By definition, anything in internal_inventory MUST have exec_count == 0 (otherwise it would be dormant_authority).

So the question becomes: Are there ANY flows in the full 92-entity dataset with execution_count_30d > 0?

INTEGRATOR Action Items:

  1. Run connector with debug logging: confirm execution data collection was attempted for all flows
  2. Check sys_flow_context table permissions: can the OAuth integration read it?
  3. Manually query sys_flow_context in ServiceNow for 2-3 sample flows: confirm 0 records exist
  4. Check for flows in dormant_authority or active_external with execution_count_30d > 0 → proves collection works

Expected Outcome:

  • If collection works: some flows should have exec_count > 0
  • If all 92 entities have exec_count=0: connector bug or permissions issue

6.2 Question: Can Execution Data Collection Be Improved?

Current Limitations:

Automation TypeExecution Log TableDeterministic Join?Supported?
Flow Designer Flowsys_flow_contextYes (flow reference)✅ Yes
Scheduled Jobsys_triggerYes (document reference)✅ Yes
Business Rule❌ NoneN/A❌ No
System Execution (Script Include)❌ NoneN/A❌ No

Potential ServiceNow APIs to Explore:

  1. syslog Table (sys_log)

    • Generic execution log for scripts, business rules, scheduled jobs
    • Contains: timestamp, source (script name), message, level
    • Join: fuzzy match on source field (not deterministic)
    • Risk: high false positive rate, noise from unrelated logs
  2. System Execution Tracker (sys_execution_tracker)

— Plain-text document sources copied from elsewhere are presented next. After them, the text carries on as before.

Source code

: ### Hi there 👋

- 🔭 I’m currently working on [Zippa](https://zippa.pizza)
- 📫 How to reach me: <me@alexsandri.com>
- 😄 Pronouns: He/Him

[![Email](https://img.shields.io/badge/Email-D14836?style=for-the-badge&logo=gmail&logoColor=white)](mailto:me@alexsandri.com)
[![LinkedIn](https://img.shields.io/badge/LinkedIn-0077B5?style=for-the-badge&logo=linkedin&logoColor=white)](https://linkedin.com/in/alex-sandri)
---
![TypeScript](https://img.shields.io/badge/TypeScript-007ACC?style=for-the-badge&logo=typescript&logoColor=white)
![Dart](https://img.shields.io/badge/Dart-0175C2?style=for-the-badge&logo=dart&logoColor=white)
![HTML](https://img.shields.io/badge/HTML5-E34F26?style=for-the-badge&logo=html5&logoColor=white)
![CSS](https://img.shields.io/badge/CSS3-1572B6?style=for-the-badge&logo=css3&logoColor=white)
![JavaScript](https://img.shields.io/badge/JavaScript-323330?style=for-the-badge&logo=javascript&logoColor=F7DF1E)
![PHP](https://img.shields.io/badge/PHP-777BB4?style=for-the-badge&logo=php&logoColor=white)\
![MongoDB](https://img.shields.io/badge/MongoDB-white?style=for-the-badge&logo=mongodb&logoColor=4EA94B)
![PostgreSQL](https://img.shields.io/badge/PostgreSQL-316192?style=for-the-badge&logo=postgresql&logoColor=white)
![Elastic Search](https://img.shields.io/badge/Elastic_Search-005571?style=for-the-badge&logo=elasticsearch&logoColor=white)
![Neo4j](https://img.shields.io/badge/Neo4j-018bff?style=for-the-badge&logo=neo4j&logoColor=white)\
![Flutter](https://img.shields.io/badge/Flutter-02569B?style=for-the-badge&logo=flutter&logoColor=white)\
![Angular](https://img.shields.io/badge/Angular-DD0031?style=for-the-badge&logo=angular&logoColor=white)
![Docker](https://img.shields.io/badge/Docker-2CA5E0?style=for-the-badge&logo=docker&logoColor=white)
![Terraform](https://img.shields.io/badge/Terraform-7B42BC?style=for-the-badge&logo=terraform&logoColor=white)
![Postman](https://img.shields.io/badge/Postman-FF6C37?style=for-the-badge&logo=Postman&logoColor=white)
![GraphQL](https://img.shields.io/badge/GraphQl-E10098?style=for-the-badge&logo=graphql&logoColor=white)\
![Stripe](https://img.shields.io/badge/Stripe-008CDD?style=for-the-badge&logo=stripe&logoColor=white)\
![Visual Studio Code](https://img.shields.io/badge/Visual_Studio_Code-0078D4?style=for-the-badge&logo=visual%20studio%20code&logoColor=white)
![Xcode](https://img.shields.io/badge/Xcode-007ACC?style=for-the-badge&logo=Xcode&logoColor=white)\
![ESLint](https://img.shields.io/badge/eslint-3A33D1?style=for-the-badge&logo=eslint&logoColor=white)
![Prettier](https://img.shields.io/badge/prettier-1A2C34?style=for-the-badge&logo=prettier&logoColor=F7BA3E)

    • Tracks long-running jobs and async operations
    • May contain business rule executions if they take >N seconds
    • Join: source_table + source field
    • Risk: only captures slow executions, not representative
  3. Table History (sys_audit)

    • Tracks record changes (insert, update, delete)
    • Business rules execute on these events
    • Indirect signal: if sys_audit shows record changes on tables that have business_rule triggers, infer execution
    • Risk: correlation, not causation
  4. Flow Designer Execution Context (sys_hub_action_instance)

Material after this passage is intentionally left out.